En mi vida, en mi ser, conviven dos estados antagónicos, opuestos, polos dispares, incompatibles: por una parte hay una zona que abarca el transcurrir diario caracterizada por su decrecimiento. Es una zona de aspecto macilento, mórbido, en el que constantemente hay una dispersión y despedida tanto de fuerzas físicas como de gente, y en la que no paro de asombrarme por mi ignorancia al no haber vivido según qué situaciones que los demás zanjan sin pensar, mecánicamente, sin pestañear. Y es que soy tan pardillo e inexperto en ciertos temas…
El otro día, sin ir más lejos, el camarero me preguntó si quería el Nescafé de sobre o de máquina. Yo no sabía que existiese Nescafé de máquina. Quedé helado. Hace poco me ocurrió una anécdota de tronchante impacto que por poco no acaba en infarto, cuando oí comentar a alguien muy cercano que «el sol no le había dejado marcas». Al ponerme a investigar concienzudamente el sentido de tan enigmática frase descubrí, sonrojo, sonrojo, que ahora mismo hay una gran cantidad de chicas de por aquí, de la isla, que toman tranquilamente el sol sin la parte protectora superior, es decir, con los suspensorios delanteros liberados, es decir, con las dos glándulas pectorales por las que suspiran agarrarse los bebés y los no tan bebés, al aire. Es lo más natural del mundo, dicen. ¡Dios mío!, ¡si la última vez que estuve en la playa, hará de esto más de quince años, sólo alguna turista impúdica se atrevía a promocionar tal práctica! ¡Qué escándalo! ¡¡¡Llevadme a la playa, por favor!!! ¡Os lo suplico!… Aunque no sé si podría resistirlo…
Pero en mí existe también la otra parte, la otra mitad: la vanguardista, la más avanzada, aquélla que me hace pensar y sentir cosas tan especiales… En este apartado se arrellana el júbilo que me transporta hasta un cónclave místico cuando conquisto un nuevo peldaño después de haber invertido tanto esfuerzo y constancia.
Para según qué temas soy un hombre prehistórico; para otros me siento como un explorador que viaja hacia el portal de las estrellas. En algunos aspectos estoy cada día más débil, más apartado, más desviado a pesar de resistirme con uñas y dientes; pero por otro lado poseo cada día que pasa más vigor, más ganas de seguir investigando.
Mezcla de la más cándida de las ingenuidades junto con una penetrante inmersión en algunas cuestiones de la vida; así soy, así es como me defino.

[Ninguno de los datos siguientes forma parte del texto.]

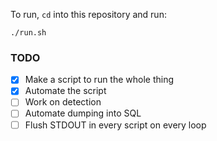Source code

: To run, `cd` into this repository and run:

```
./run.sh
```

### TODO

- [x] Make a script to run the whole thing
- [x] Automate the script
- [ ] Work on detection
- [ ] Automate dumping into SQL
- [ ] Flush STDOUT in every script on every loop
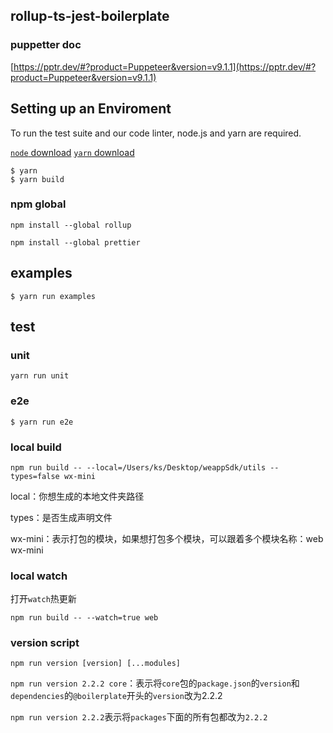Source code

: ## rollup-ts-jest-boilerplate


### puppetter doc
[https://pptr.dev/#?product=Puppeteer&version=v9.1.1](https://pptr.dev/#?product=Puppeteer&version=v9.1.1)


## Setting up an Enviroment
To run the test suite and our code linter, node.js and yarn are required.

[`node` download](https://nodejs.org/download)
[`yarn` download](https://yarnpkg.com/en/docs/install)

```
$ yarn
$ yarn build
```

### npm global
`npm install --global rollup`

`npm install --global prettier`


## examples
```
$ yarn run examples
```

## test
### unit
```
yarn run unit
```

### e2e
```
$ yarn run e2e
```


### local build
`npm run build -- --local=/Users/ks/Desktop/weappSdk/utils --types=false wx-mini`

local：你想生成的本地文件夹路径

types：是否生成声明文件

wx-mini：表示打包的模块，如果想打包多个模块，可以跟着多个模块名称：web wx-mini

### local watch
打开`watch`热更新

`npm run build -- --watch=true web`


### version script
`npm run version [version] [...modules]`

`npm run version 2.2.2 core`：表示将`core`包的`package.json`的`version`和`dependencies`的`@boilerplate`开头的`version`改为2.2.2

`npm run version 2.2.2`表示将`packages`下面的所有包都改为`2.2.2`

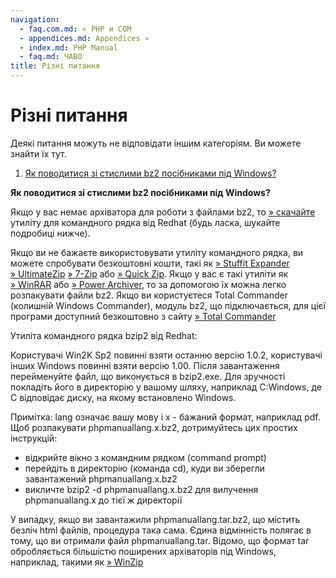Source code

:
 ```yaml
---
navigation:
  - faq.com.md: « PHP и COM
  - appendices.md: Appendices »
  - index.md: PHP Manual
  - faq.md: ЧАВО
title: Різні питання
---
```

# Різні питання

Деякі питання можуть не відповідати іншим категоріям. Ви можете знайти їх тут.

1.  [Як поводитися зі стислими bz2 посібниками під Windows?](#faq.misc.bz2)

**Як поводитися зі стислими bz2 посібниками під Windows?**

Якщо у вас немає архіватора для роботи з файлами bz2, то [» скачайте](https://www.sourceware.org/bzip2/) утиліту для командного рядка від Redhat (будь ласка, шукайте подробиці нижче).

Якщо ви не бажаєте використовувати утиліту командного рядка, ви можете спробувати безкоштовні кошти, такі як [» Stuffit Expander](http://www.stuffit.com/) [» UltimateZip](http://www.ultimatezip.com/) [» 7-Zip](http://www.7-zip.org/) або [» Quick Zip](http://www.quickzip.org/). Якщо у вас є такі утиліти як [» WinRAR](http://www.rarlab.com/) або [» Power Archiver](http://www.powerarchiver.com/), то за допомогою їх можна легко розпакувати файли bz2. Якщо ви користуєтеся Total Commander (колишній Windows Commander), модуль bz2, що підключається, для цієї програми доступний безкоштовно з сайту [» Total Commander](http://www.ghisler.com/)

Утиліта командного рядка bzip2 від Redhat:

Користувачі Win2K Sp2 повинні взяти останню версію 1.0.2, користувачі інших Windows повинні взяти версію 1.00. Після завантаження перейменуйте файл, що виконується в bzip2.exe. Для зручності покладіть його в директорію у вашому шляху, наприклад C:Windows, де C відповідає диску, на якому встановлено Windows.

Примітка: lang означає вашу мову і x - бажаний формат, наприклад pdf. Щоб розпакувати phpmanuallang.x.bz2, дотримуйтесь цих простих інструкцій:

-   відкрийте вікно з командним рядком (command prompt)
-   перейдіть в директорію (команда cd), куди ви зберегли завантажений phpmanuallang.x.bz2
-   викличте bzip2 -d phpmanuallang.x.bz2 для вилучення phpmanuallang.x до тієї ж директорії

У випадку, якщо ви завантажили phpmanuallang.tar.bz2, що містить безліч html файлів, процедура така сама. Єдина відмінність полягає в тому, що ви отримали файл phpmanuallang.tar. Відомо, що формат tar обробляється більшістю поширених архіваторів під Windows, наприклад, такими як [» WinZip](http://www.winzip.com/)
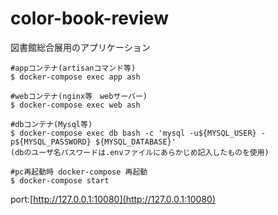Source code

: # color-book-review
図書館総合展用のアプリケーション

```
#appコンテナ(artisanコマンド等)
$ docker-compose exec app ash

#webコンテナ(nginx等　webサーバー)
$ docker-compose exec web ash

#dbコンテナ(Mysql等)
$ docker-compose exec db bash -c 'mysql -u${MYSQL_USER} -p${MYSQL_PASSWORD} ${MYSQL_DATABASE}'
(dbのユーザ名パスワードは.envファイルにあらかじめ記入したものを使用)

#pc再起動時 docker-compose 再起動
$ docker-compose start
```
port:[http://127.0.0.1:10080](http://127.0.0.1:10080)

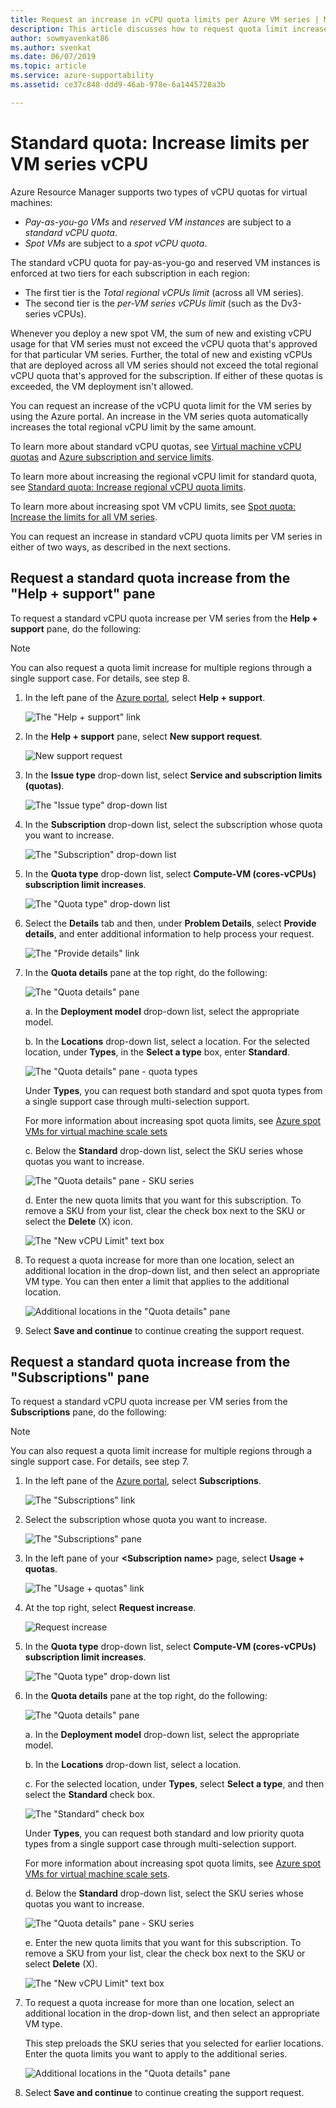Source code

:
 ```yaml
---
title: Request an increase in vCPU quota limits per Azure VM series | Microsoft Docs
description: This article discusses how to request quota limit increases per VM vCPU.
author: sowmyavenkat86
ms.author: svenkat
ms.date: 06/07/2019
ms.topic: article
ms.service: azure-supportability
ms.assetid: ce37c848-ddd9-46ab-978e-6a1445728a3b

---
```


# Standard quota: Increase limits per VM series vCPU

Azure Resource Manager supports two types of vCPU quotas for virtual machines:
* *Pay-as-you-go VMs* and *reserved VM instances* are subject to a *standard vCPU quota*.
* *Spot VMs* are subject to a *spot vCPU quota*. 

The standard vCPU quota for pay-as-you-go and reserved VM instances is enforced at two tiers for each subscription in each region:
* The first tier is the *Total regional vCPUs limit* (across all VM series).
* The second tier is the *per-VM series vCPUs limit* (such as the Dv3-series vCPUs). 

Whenever you deploy a new spot VM, the sum of new and existing vCPU usage for that VM series must not exceed the vCPU quota that's approved for that particular VM series. Further, the total of new and existing vCPUs that are deployed across all VM series should not exceed the total regional vCPU quota that's approved for the subscription. If either of these quotas is exceeded, the VM deployment isn't allowed.

You can request an increase of the vCPU quota limit for the VM series by using the Azure portal. An increase in the VM series quota automatically increases the total regional vCPU limit by the same amount. 

To learn more about standard vCPU quotas, see [Virtual machine vCPU quotas](https://docs.microsoft.com/azure/virtual-machines/windows/quotas) and [Azure subscription and service limits](https://docs.microsoft.com/azure/azure-supportability/classic-deployment-model-quota-increase-requests). 

To learn more about increasing the regional vCPU limit for standard quota, see [Standard quota: Increase regional vCPU quota limits](https://docs.microsoft.com/azure/azure-supportability/regional-quota-requests). 

To learn more about increasing spot VM vCPU limits, see [Spot quota: Increase the limits for all VM series](https://docs.microsoft.com/azure/azure-supportability/low-priority-quota).

You can request an increase in standard vCPU quota limits per VM series in either of two ways, as described in the next sections.

## Request a standard quota increase from the "Help + support" pane

To request a standard vCPU quota increase per VM series from the **Help + support** pane, do the following: 

> [!NOTE]
> You can also request a quota limit increase for multiple regions through a single support case. For details, see step 8.

1. In the left pane of the [Azure portal](https://portal.azure.com), select **Help + support**.

   ![The "Help + support" link](./media/resource-manager-core-quotas-request/helpsupport.png)
 
1. In the **Help + support** pane, select **New support request**. 

    ![New support request](./media/resource-manager-core-quotas-request/newsupportrequest.png)

1. In the **Issue type** drop-down list, select **Service and subscription limits (quotas)**.

   ![The "Issue type" drop-down list](./media/resource-manager-core-quotas-request/issuetypedropdown.png)

1. In the **Subscription** drop-down list, select the subscription whose quota you want to increase.

   ![The "Subscription" drop-down list](./media/resource-manager-core-quotas-request/select-subscription-sr.png)
   
1. In the **Quota type** drop-down list, select **Compute-VM (cores-vCPUs) subscription limit increases**. 

   ![The "Quota type" drop-down list](./media/resource-manager-core-quotas-request/select-quota-type.png)

1. Select the **Details** tab and then, under **Problem Details**, select **Provide details**, and enter additional information to help process your request.

   ![The "Provide details" link](./media/resource-manager-core-quotas-request/provide-details.png)

1. In the **Quota details** pane at the top right, do the following:

   ![The "Quota details" pane](./media/resource-manager-core-quotas-request/1-7.png)

   a. In the **Deployment model** drop-down list, select the appropriate model.

   b. In the **Locations** drop-down list, select a location. For the selected location, under **Types**, in the **Select a type** box, enter **Standard**.

   ![The "Quota details" pane - quota types](./media/resource-manager-core-quotas-request/1-8.png)

   Under **Types**, you can request both standard and spot quota types from a single support case through multi-selection support.
   
   For more information about increasing spot quota limits, see [Azure spot VMs for virtual machine scale sets](https://docs.microsoft.com/azure/virtual-machine-scale-sets/use-spot)

   c. Below the **Standard** drop-down list, select the SKU series whose quotas you want to increase.

   ![The "Quota details" pane - SKU series](./media/resource-manager-core-quotas-request/1-9.png)

   d. Enter the new quota limits that you want for this subscription. To remove a SKU from your list, clear the check box next to the SKU or select the **Delete** (X) icon. 

   ![The "New vCPU Limit" text box](./media/resource-manager-core-quotas-request/1-10.png)

1. To request a quota increase for more than one location, select an additional location in the drop-down list, and then select an appropriate VM type. You can then enter a limit that applies to the additional location.

   ![Additional locations in the "Quota details" pane](./media/resource-manager-core-quotas-request/1-11.png)
   
1. Select **Save and continue** to continue creating the support request.

## Request a standard quota increase from the "Subscriptions" pane

To request a standard vCPU quota increase per VM series from the **Subscriptions** pane, do the following:

> [!NOTE]
> You can also request a quota limit increase for multiple regions through a single support case. For details, see step 7.

1. In the left pane of the [Azure portal](https://portal.azure.com), select **Subscriptions**.

   ![The "Subscriptions" link](./media/resource-manager-core-quotas-request/subscriptions.png)

1. Select the subscription whose quota you want to increase.

   ![The "Subscriptions" pane](./media/resource-manager-core-quotas-request/select-subscription.png)

1. In the left pane of your **\<Subscription name>** page, select **Usage + quotas**.

   ![The "Usage + quotas" link](./media/resource-manager-core-quotas-request/select-usage-quotas.png)

1. At the top right, select **Request increase**.

   ![Request increase](./media/resource-manager-core-quotas-request/request-increase.png)

1. In the **Quota type** drop-down list, select **Compute-VM (cores-vCPUs) subscription limit increases**.

   ![The "Quota type" drop-down list](./media/resource-manager-core-quotas-request/select-quota-type.png)
   
1. In the **Quota details** pane at the top right, do the following:

   ![The "Quota details" pane](./media/resource-manager-core-quotas-request/1-1-6.png)

   a. In the **Deployment model** drop-down list, select the appropriate model.

   b. In the **Locations** drop-down list, select a location. 
   
   c. For the selected location, under **Types**, select **Select a type**, and then select the **Standard** check box.

   ![The "Standard" check box](./media/resource-manager-core-quotas-request/1-1-7.png)
   
   Under **Types**, you can request both standard and low priority quota types from a single support case through multi-selection support.
   
   For more information about increasing spot quota limits, see [Azure spot VMs for virtual machine scale sets](https://docs.microsoft.com/azure/virtual-machine-scale-sets/use-spot).

   d. Below the **Standard** drop-down list, select the SKU series whose quotas you want to increase.

   ![The "Quota details" pane - SKU series](./media/resource-manager-core-quotas-request/1-1-8.png)

   e. Enter the new quota limits that you want for this subscription. To remove a SKU from your list, clear the check box next to the SKU or select **Delete** (X). 

   ![The "New vCPU Limit" text box](./media/resource-manager-core-quotas-request/1-1-9.png)
   
1. To request a quota increase for more than one location, select an additional location in the drop-down list, and then select an appropriate VM type. 

   This step preloads the SKU series that you selected for earlier locations. Enter the quota limits you want to apply to the additional series.
   
   ![Additional locations in the "Quota details" pane](./media/resource-manager-core-quotas-request/1-1-10.png)
 
1. Select **Save and continue** to continue creating the support request.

Y tornear esta última parte depende básicamente de mí, de mi mente, de mi voluntad y sensibilidad, de la manera en que sepa utilizar y combinar estos ingredientes. Y este trabajo interior duro y minucioso no me falla: continúa dándome resultados, sorpresas estupendas, llenas de compensaciones.
¿Quieres que te cuente, apreciada investigadora, cuál es la última estación y meta a la que he arribado? Por supuesto no ocurre siempre que quiero; sólo puede investirme con sus laureles esporádicamente, hay que dejar atrás previamente muchas encalladuras despreciativas y que empequeñecen que no cada día logro superar; aunque cuando lo consigo la recompensa que me ocupa es máxima, inigualable.
Cuando arribo brevemente aquí me siento como si hubiera barrido todos los delitos y calamidades del globo terráqueo; como si fuese coronado rey del mundo; como el guerrero que ha obligado, por fin, al dragón a resguardarse en su cueva; y nada consigue desestabilizarme o lastimarme, absolutamente nada; y cada objeto está en un estado reposado y concentrado, propalando electrones de cordialidad.
Y la expresión de lo sucedido es tan aguda que no soy sólo yo quien se percata de la transformación sufrida; sino que mucha gente también lo nota, lo nota por mi mirada, que, dicen, tranquiliza, sosiega…
—¿Cómo lo haces? —me preguntan—: Transmites paz.
Sí, lo sé. Es mi último logro: hay momentos en los que soy capaz de transpirar paz.